PROBLEM TO SOLVE | Below this task are records; return each one exactly and omit its images.

DATASET CONTENT |
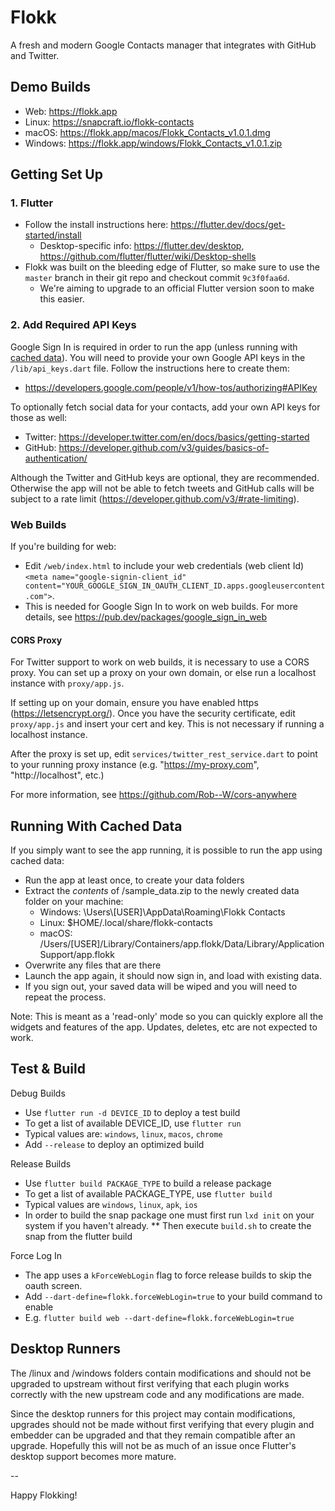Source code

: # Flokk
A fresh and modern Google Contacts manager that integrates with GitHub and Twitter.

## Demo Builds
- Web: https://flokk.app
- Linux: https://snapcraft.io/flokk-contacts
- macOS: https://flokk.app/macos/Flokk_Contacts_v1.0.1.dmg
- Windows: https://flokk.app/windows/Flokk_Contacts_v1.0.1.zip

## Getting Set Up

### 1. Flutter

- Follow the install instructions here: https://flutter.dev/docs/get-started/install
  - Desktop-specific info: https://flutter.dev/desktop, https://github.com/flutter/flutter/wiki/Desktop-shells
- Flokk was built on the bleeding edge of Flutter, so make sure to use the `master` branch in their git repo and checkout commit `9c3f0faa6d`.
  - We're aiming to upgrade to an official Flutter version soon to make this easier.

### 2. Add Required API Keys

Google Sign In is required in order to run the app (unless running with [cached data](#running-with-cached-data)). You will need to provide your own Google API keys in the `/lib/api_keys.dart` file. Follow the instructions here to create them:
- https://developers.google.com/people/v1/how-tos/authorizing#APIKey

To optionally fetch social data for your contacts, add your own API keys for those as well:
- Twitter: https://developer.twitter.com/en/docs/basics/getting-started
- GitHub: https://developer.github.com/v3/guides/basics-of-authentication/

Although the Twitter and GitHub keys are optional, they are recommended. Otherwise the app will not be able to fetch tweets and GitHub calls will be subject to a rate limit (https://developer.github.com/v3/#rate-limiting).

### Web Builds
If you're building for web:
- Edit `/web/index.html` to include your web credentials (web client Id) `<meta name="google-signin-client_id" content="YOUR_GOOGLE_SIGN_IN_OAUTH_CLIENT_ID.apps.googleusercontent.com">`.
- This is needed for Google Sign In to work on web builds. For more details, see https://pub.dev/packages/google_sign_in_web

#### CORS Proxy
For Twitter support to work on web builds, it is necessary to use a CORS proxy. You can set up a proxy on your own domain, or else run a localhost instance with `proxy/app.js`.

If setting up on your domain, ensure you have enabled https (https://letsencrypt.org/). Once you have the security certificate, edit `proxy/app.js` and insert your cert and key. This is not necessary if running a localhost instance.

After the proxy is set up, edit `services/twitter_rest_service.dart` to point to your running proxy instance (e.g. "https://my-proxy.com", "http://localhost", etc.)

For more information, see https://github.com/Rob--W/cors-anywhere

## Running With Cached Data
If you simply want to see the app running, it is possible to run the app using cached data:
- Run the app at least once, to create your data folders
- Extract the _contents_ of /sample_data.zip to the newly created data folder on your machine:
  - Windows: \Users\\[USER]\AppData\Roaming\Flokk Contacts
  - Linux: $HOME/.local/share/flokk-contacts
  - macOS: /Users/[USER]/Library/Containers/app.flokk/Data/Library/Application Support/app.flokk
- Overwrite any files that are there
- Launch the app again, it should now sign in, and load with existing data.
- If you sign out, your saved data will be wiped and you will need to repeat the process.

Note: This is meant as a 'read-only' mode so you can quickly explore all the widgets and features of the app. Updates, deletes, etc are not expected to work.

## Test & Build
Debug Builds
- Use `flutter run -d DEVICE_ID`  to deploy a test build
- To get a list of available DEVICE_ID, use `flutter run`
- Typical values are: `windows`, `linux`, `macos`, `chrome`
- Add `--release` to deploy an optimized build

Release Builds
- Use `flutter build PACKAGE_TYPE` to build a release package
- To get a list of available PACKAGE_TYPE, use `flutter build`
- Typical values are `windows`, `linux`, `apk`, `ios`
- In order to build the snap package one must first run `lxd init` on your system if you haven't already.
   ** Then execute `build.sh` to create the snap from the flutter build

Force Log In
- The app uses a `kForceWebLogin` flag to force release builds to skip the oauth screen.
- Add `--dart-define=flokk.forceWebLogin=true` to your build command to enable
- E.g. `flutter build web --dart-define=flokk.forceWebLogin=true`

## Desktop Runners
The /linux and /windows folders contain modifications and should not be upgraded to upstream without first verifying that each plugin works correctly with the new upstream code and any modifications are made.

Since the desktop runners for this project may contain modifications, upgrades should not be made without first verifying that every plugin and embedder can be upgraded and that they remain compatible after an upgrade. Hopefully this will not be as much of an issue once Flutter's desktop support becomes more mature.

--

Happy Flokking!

TASK ANSWER |
Source code

: # Flokk
A fresh and modern Google Contacts manager that integrates with GitHub and Twitter.

## Demo Builds
- Web: https://flokk.app
- Linux: https://snapcraft.io/flokk-contacts
- macOS: https://flokk.app/macos/Flokk_Contacts_v1.0.1.dmg
- Windows: https://flokk.app/windows/Flokk_Contacts_v1.0.1.zip

## Getting Set Up

### 1. Flutter

- Follow the install instructions here: https://flutter.dev/docs/get-started/install
  - Desktop-specific info: https://flutter.dev/desktop, https://github.com/flutter/flutter/wiki/Desktop-shells
- Flokk was built on the bleeding edge of Flutter, so make sure to use the `master` branch in their git repo and checkout commit `9c3f0faa6d`.
  - We're aiming to upgrade to an official Flutter version soon to make this easier.

### 2. Add Required API Keys

Google Sign In is required in order to run the app (unless running with [cached data](#running-with-cached-data)). You will need to provide your own Google API keys in the `/lib/api_keys.dart` file. Follow the instructions here to create them:
- https://developers.google.com/people/v1/how-tos/authorizing#APIKey

To optionally fetch social data for your contacts, add your own API keys for those as well:
- Twitter: https://developer.twitter.com/en/docs/basics/getting-started
- GitHub: https://developer.github.com/v3/guides/basics-of-authentication/

Although the Twitter and GitHub keys are optional, they are recommended. Otherwise the app will not be able to fetch tweets and GitHub calls will be subject to a rate limit (https://developer.github.com/v3/#rate-limiting).

### Web Builds
If you're building for web:
- Edit `/web/index.html` to include your web credentials (web client Id) `<meta name="google-signin-client_id" content="YOUR_GOOGLE_SIGN_IN_OAUTH_CLIENT_ID.apps.googleusercontent.com">`.
- This is needed for Google Sign In to work on web builds. For more details, see https://pub.dev/packages/google_sign_in_web

#### CORS Proxy
For Twitter support to work on web builds, it is necessary to use a CORS proxy. You can set up a proxy on your own domain, or else run a localhost instance with `proxy/app.js`.

If setting up on your domain, ensure you have enabled https (https://letsencrypt.org/). Once you have the security certificate, edit `proxy/app.js` and insert your cert and key. This is not necessary if running a localhost instance.

After the proxy is set up, edit `services/twitter_rest_service.dart` to point to your running proxy instance (e.g. "https://my-proxy.com", "http://localhost", etc.)

For more information, see https://github.com/Rob--W/cors-anywhere

## Running With Cached Data
If you simply want to see the app running, it is possible to run the app using cached data:
- Run the app at least once, to create your data folders
- Extract the _contents_ of /sample_data.zip to the newly created data folder on your machine:
  - Windows: \Users\\[USER]\AppData\Roaming\Flokk Contacts
  - Linux: $HOME/.local/share/flokk-contacts
  - macOS: /Users/[USER]/Library/Containers/app.flokk/Data/Library/Application Support/app.flokk
- Overwrite any files that are there
- Launch the app again, it should now sign in, and load with existing data.
- If you sign out, your saved data will be wiped and you will need to repeat the process.

Note: This is meant as a 'read-only' mode so you can quickly explore all the widgets and features of the app. Updates, deletes, etc are not expected to work.

## Test & Build
Debug Builds
- Use `flutter run -d DEVICE_ID`  to deploy a test build
- To get a list of available DEVICE_ID, use `flutter run`
- Typical values are: `windows`, `linux`, `macos`, `chrome`
- Add `--release` to deploy an optimized build

Release Builds
- Use `flutter build PACKAGE_TYPE` to build a release package
- To get a list of available PACKAGE_TYPE, use `flutter build`
- Typical values are `windows`, `linux`, `apk`, `ios`
- In order to build the snap package one must first run `lxd init` on your system if you haven't already.
   ** Then execute `build.sh` to create the snap from the flutter build

Force Log In
- The app uses a `kForceWebLogin` flag to force release builds to skip the oauth screen.
- Add `--dart-define=flokk.forceWebLogin=true` to your build command to enable
- E.g. `flutter build web --dart-define=flokk.forceWebLogin=true`

## Desktop Runners
The /linux and /windows folders contain modifications and should not be upgraded to upstream without first verifying that each plugin works correctly with the new upstream code and any modifications are made.

Since the desktop runners for this project may contain modifications, upgrades should not be made without first verifying that every plugin and embedder can be upgraded and that they remain compatible after an upgrade. Hopefully this will not be as much of an issue once Flutter's desktop support becomes more mature.

--

Happy Flokking!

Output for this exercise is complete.